The Bush administration opposes a request that the two detainees meet with a representative of the United Nations Commission on Human Rights as a move toward resettlement in another country. The request lacks "any conceivable legal basis" because access to a military base is within the powers granted to both Congress and the president, the Justice Department said in court papers.
The two were captured in Pakistan as they fled a Taliban military training camp near Tora Bora, Afghanistan in 2001. They say they are deeply opposed to the government of China and have no animosity toward the United States.
Hakim has said representatives of the Chinese government tried to interrogate him at Guantanamo Bay, telling him that he was lucky the Pakistanis had turned him over to the Americans rather than the Chinese.
Last year, Robertson said the Bush administration's system of military commission trials for terror suspects from Guantanamo Bay is unlawful, and that the defendants' status as enemy combatants must first be determined by a competent tribunal. That issue is now before the Supreme Court.
Musrums?
Like a tribal joker from rural China would ever ask a question like this on his own.
This is the major news here.
Why on this Earth would we be allowing Chinese communists to go to Gitmo and interrorgate prisoners there?
Hand him over to the Chinese.
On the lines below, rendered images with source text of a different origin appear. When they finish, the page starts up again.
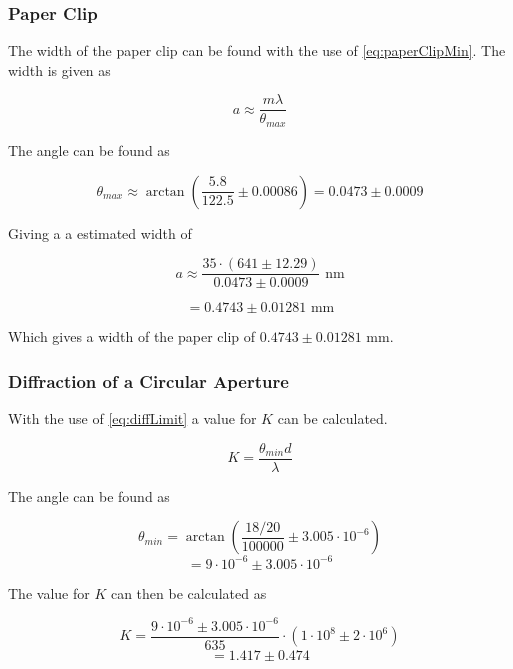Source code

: \documentclass{emulateapj}
\begin{document}
\subsubsection{Paper Clip}

The width of the paper clip can be found with the use of \eqref{eq:paperClipMin}. The width is given as

\begin{equation}
a \approx \frac{m \lambda}{\theta_{max}}
\end{equation}

The angle can be found as 

\begin{equation}
\theta_{max} \approx \arctan\left(\frac{5.8}{122.5} \pm 0.00086\right) =0.0473 \pm 0.0009
\end{equation}

Giving a a estimated width of

\begin{equation}
a \approx \frac{35\cdot (641 \pm 12.29)}{0.0473 \pm 0.0009} \text{ nm}
\end{equation} 

\begin{equation}
= 0.4743 \pm 0.01281 \text{ mm}
\end{equation}\label{eq:widthPaperClip}

Which gives a width of the paper clip of $0.4743 \pm 0.01281 \text{ mm}$.

\subsubsection{Diffraction of a Circular Aperture}

With the use of \eqref{eq:diffLimit} a value for $K$ can be calculated.

\begin{equation}
K = \frac{\theta_{min} d}{\lambda}
\end{equation}

The angle can be found as

\begin{equation}
\theta_{min} = \arctan\left(\frac{18/20}{100000} \pm 3.005\cdot 10^{-6} \right)
\end{equation}
\begin{equation}
= 9\cdot 10^{-6} \pm 3.005\cdot 10^{-6}
\end{equation}

The value for $K$ can then be calculated as 

\begin{equation}
K = \frac{9\cdot 10^{-6} \pm 3.005\cdot 10^{-6}}{635}\cdot(1\cdot10^8 \pm 2\cdot10^6)
\end{equation}
\begin{equation}
= 1.417 \pm 0.474
\end{equation}\label{eq:K}
\end{document}
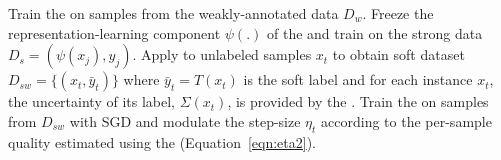 \setlength{\textfloatsep}{10pt}
\begin{algorithm}[t!]
\small
\caption{\fwlfull.}%
\begin{algorithmic}[1]
\label{alg:main}

\State Train the \std on samples from the weakly-annotated data $D_w$.
\medskip
\State Freeze the representation-learning component $\psi(.)$ of the \std and train \tch on the strong data $D_s={(\psi(x_j),y_j)}$. Apply \tch to unlabeled samples $x_t$ to obtain soft dataset $D_{sw}=\{(x_t, \bar{y}_t)\}$ where $\bar{y}_t=T(x_t)$ is the soft label and for each instance $x_t$, the uncertainty of its label, $\Sigma(x_t)$, is provided by the \tch.
\medskip
\State Train the \std on samples from $D_{sw}$ with SGD and modulate the step-size $\eta_t$ according to the per-sample quality estimated using the \tch (Equation~\ref{eqn:eta2}).
\end{algorithmic}
\end{algorithm}
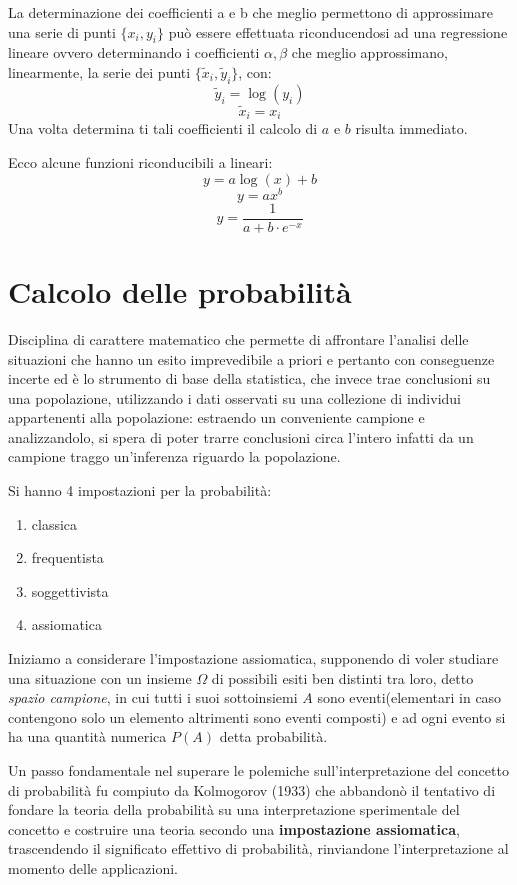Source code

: \documentclass[a4paper,12pt, oneside]{book}
\begin{document}
La determinazione dei coefficienti a e b che meglio permettono di approssimare una serie di punti $\{x_i,y_i\}$ 
può essere effettuata riconducendosi ad una regressione lineare ovvero determinando i coefficienti $\alpha,\beta$ 
che meglio approssimano, linearmente, la serie dei punti $\{\widetilde{x}_i,\widetilde{y}_i\}$, con:
\[ \widetilde{y}_i = \log(y_i) \]
\[ \widetilde{x}_i = x_i \]
Una volta determina ti tali coefficienti il calcolo di $a$ e $b$ risulta immediato. 

Ecco alcune funzioni riconducibili a lineari:
\[ y = a \log(x) + b \]
\[ y=ax^b \]
\[ y=\frac{1}{a+b\cdot e^{-x}} \]

\chapter{Calcolo delle probabilità}
Disciplina di carattere matematico che permette di affrontare l'analisi delle situazioni che hanno un esito imprevedibile
a priori e pertanto con conseguenze incerte ed è lo strumento di base della statistica, che invece trae conclusioni
su una popolazione, utilizzando i dati osservati su una collezione di individui appartenenti alla popolazione:
estraendo un conveniente campione e analizzandolo, si spera di poter trarre conclusioni circa l'intero infatti 
da un campione traggo un'inferenza riguardo la popolazione.

Si hanno 4 impostazioni per la probabilità:
\begin{enumerate}
    \item classica
    \item frequentista
    \item soggettivista
    \item assiomatica
\end{enumerate}
Iniziamo a considerare l'impostazione assiomatica, supponendo di voler studiare una situazione con un insieme $\Omega$
di possibili esiti ben distinti tra loro, detto \emph{spazio campione}, in cui tutti i suoi sottoinsiemi
$A$ sono eventi(elementari in caso contengono solo un elemento altrimenti sono eventi composti)
e ad ogni evento si ha una quantità numerica $P(A)$ detta probabilità.

Un passo fondamentale nel superare le polemiche sull'interpretazione del concetto di probabilità
fu compiuto da Kolmogorov (1933) che abbandonò il tentativo di fondare la teoria della probabilità su una 
interpretazione sperimentale del concetto e costruire una teoria secondo una \textbf{impostazione assiomatica},
trascendendo il significato effettivo di probabilità, rinviandone l'interpretazione al momento delle applicazioni.
\end{document}

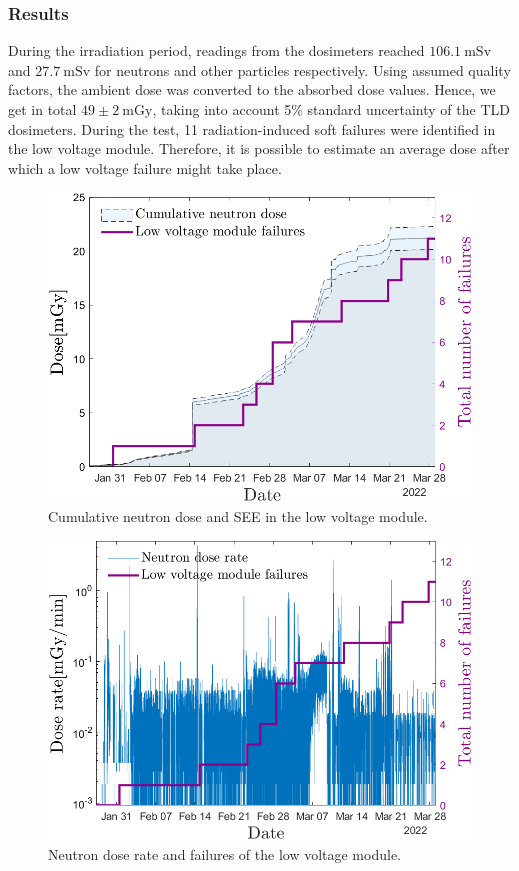 \subsubsection{Results}
During the irradiation period, readings from the dosimeters reached $106.1\mathrm{\ mSv}$ and $27.7\mathrm{\ mSv}$ for neutrons and other particles respectively.
Using assumed quality factors, the ambient dose was converted to the absorbed dose values. Hence, we get in total $49\pm{2}\mathrm{\ mGy}$, taking into account 5\% standard uncertainty of the TLD dosimeters. During the test, 11 radiation-induced soft failures were identified in the low voltage module. Therefore, it is possible to estimate an average dose after which a low voltage failure might take place.
\begin{figure}[!h]
    \centering
    \includegraphics[width=0.6\columnwidth]{Chapter4/images/LV_failure_and_neutronsrate.png}
    \caption{Cumulative neutron dose and \gls{SEE} in the low voltage module.}
    \label{fig:lv_neutrons}
\end{figure}
\begin{figure}[!h]
    \centering
    \includegraphics[width=0.6\columnwidth]{Chapter4/images/neutrons_dose_rate.png}
    \caption{Neutron dose rate and failures of the low voltage module.}
    \label{fig:lv_neutrons_rate}
\end{figure}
They know how to handle Islamic radicals.
The title is misleading but what else is new with the MSM.
You funny!
LOL!!
I say put 'em back in Pakistan cause you know the press/lawyers are working up to gumption to ask to let them stay in the US.
Why don't we return them to where they were found in Pakistan?
Someone more familiar with the legal system needs to check this but I believe the military reports to the President and not the Judicial branch. The judges can rule all they want but actually directing the military to comply is at the discretion of the President.
We shouldn't. But I have no problem with releasing them to the Chinese government. Chinese Western Muslims have been a problem for China for many, many years.
This story is confusing.
We're considering asylum for two Islamic radicals caught opposing U.S. troops in Afghanistan, because they need protection from China?
That's like giving the Bali bombers asylum because Indonesia hgave them a death penalty.
I say turn them over to the Chinese, who will promptly blindfold them and shoot 'em in the head.
A little free trade. We should give them back to the ChiCom's. If we trade with them they can't be all bad...
If we are still holding them, presumably we have so reason to do so, since it's not cheap to keep prisoners in that style.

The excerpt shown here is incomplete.